Now instead of “boy meets girl”, think of “boys meet instruments” – and no, not their own even though we’ll later refer to them as ‘wankers’, and make fun of them in conversations with our friends. These boys meet musical instruments (stop it), and they are of the idea to form a band. So off they go and form their band and “declare” as much – “We are a band.”  Of course we all know that the only thing you need to be a band these days is a Facebook account, and to have your sister, your drinking buddies and the other unfortunates to “Like” your page – trust Facebook to turn the word “like” into an unlikable chore.

Instruments in hand (stop it) and gear all sorted, they start jamming “classic” tunage by the likes of Nickelback and One Republic (even though their idols are German cabaret act Tokio Hotel) – whatever has happened to proper musical reference? They learn to play the song “Hero” from the Spiderman movie that starred Tobey Maguire, and it’s not before long that they feel confident enough to perform the acoustic version of the song.

They play it at the drummer/ backing vocalist’s deaf grandmother’s 90th birthday party, getting an ovation – only the drummer/ backing vocalist couldn’t perform because the lead vocalist and other guitarist perform the acoustic version.

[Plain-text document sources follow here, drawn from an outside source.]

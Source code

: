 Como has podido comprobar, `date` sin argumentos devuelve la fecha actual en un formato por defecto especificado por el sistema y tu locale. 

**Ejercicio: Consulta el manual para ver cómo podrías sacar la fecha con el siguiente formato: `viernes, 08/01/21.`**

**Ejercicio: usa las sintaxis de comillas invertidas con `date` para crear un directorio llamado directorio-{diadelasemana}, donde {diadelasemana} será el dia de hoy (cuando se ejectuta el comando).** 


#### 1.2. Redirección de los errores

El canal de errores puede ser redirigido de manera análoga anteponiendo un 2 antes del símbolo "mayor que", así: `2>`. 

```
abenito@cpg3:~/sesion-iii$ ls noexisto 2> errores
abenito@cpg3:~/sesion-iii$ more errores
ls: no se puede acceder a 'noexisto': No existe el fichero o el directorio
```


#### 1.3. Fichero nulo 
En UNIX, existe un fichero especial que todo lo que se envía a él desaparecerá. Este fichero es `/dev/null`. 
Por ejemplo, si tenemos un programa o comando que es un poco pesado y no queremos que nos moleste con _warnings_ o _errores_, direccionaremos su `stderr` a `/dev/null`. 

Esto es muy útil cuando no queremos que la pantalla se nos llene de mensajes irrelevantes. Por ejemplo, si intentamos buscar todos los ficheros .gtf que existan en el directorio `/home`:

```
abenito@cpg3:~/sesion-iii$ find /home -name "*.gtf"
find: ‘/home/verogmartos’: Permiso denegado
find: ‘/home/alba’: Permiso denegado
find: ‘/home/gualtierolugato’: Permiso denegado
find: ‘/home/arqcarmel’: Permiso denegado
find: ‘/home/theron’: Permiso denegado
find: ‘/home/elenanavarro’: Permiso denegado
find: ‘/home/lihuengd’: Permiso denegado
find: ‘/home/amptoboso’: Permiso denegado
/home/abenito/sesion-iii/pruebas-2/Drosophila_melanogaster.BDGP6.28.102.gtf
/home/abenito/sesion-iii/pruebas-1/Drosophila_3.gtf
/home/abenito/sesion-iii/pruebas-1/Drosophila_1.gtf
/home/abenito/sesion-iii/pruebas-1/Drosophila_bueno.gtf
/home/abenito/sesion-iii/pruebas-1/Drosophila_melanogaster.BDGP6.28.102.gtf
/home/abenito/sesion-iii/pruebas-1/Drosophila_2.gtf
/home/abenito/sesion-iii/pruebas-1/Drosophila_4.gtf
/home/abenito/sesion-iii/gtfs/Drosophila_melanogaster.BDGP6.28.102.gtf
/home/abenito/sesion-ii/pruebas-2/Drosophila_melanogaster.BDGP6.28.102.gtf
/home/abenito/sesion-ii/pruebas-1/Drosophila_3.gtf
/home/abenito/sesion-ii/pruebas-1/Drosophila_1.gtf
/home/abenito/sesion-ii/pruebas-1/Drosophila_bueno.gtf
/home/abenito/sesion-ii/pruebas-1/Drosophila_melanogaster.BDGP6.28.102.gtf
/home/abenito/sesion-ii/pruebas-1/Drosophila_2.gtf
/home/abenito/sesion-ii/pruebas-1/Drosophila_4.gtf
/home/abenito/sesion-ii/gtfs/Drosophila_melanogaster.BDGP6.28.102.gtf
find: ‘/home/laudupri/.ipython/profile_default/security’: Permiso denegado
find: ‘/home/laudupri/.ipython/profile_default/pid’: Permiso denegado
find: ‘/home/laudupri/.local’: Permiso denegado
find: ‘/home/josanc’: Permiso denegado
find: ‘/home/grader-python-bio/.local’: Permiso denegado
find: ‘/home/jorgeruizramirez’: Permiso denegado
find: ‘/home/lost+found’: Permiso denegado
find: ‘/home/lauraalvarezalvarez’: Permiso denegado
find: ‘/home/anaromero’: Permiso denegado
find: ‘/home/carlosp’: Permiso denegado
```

It sucks that there are no drums in this version of the song, but gran doesn’t know this because she’s senile and doesn’t recognise half of the people here. All she remembers is losing her bloomers from all that rolling about in the hay with a few strapping soldiers who had just returned from serving in World War One – this of course is way before the twat swatting (female version of cock blocking) STDs. The band is well on their way to mediocrity.

Dressed in skinny jeans, pink shirts and skinny ties, and armed with industrial amounts of hair products, they set about telling everyone who will care to listen that their band is the best thing since The Pigeon Detectives – because if you reference an obscure English band then you’re too cool to ridicule. When asked where they are playing next, they don’t readily have an answer. All that they are willing to say underneath the Chernobyl level toxic seepage into their skulls is that they are “working on their sound” (newly acquired phrase) in the studio, and they will have a listening party where all the cool people will be along with some industry “heavyweights”. “You should come”, they say.

Weeks and months pass – actually two thirds of the year pass and you run into them and ask when their album is coming out. They tell you that they are still perfecting their EP – Michelangelo eat your heart out, Sistine what? “Music should not be rushed” you’re told. You’re promptly directed to Soundcloud where you can find their music, and are pre-warned that the music on there is not the ‘finished’ product and when it eventually comes out, it will be amazing. At this point you’re way past cynical, but you try and hide it well. That evening when you get home you sit in front of your computer and search for the band. “Success!”, you find the band’s page and you’re convinced you’re at the right place because there is not a sorrier looking bunch of wankers (now is later – see above) on the Internet.

Against your better judgement you ‘click’ on the song and prepare to be whelmed – neither over- nor under-, just whelmed. What happens next can only be described as “the complete evisceration of your faith in humanity”. They are useless. Utterly bad, and they would make Cacofonix (Asterix character) sound like Luciano Pavarotti. They are worse than bad.  Theirs would be the music that irritates the savage beast – lead the beast to come down from the mountains on a rampage to destroy quiet villages in Nepal. You even go as far as re-naming the band, “A Fistful of Wank” – and forget what ever names their mothers gave them, from this day on they shall be known as Wanker 1 – all the way down to the last member.

Now do you understand why declarations are never easy? Why some things are better left to those who not only have the backing of their friends and family, but also the accompanying talent as well? It takes more than a Facebook page to be in a band, and before you entertain the idea, think carefully about what it is you’re undertaking. Do not declare that you’re in a band if only your families have heard you play.

* It has to be noted that the writer of this piece has recently been found out to having been kicked out of a boy band that never quite made it big at the height of Boyz II Men’s fame. He maintains it was due to “creative” differences that he was ‘voted off the island’. He laments the late arrival of Simon Cowell on the music scene, as he has since proven to have an ear for talentless hacks.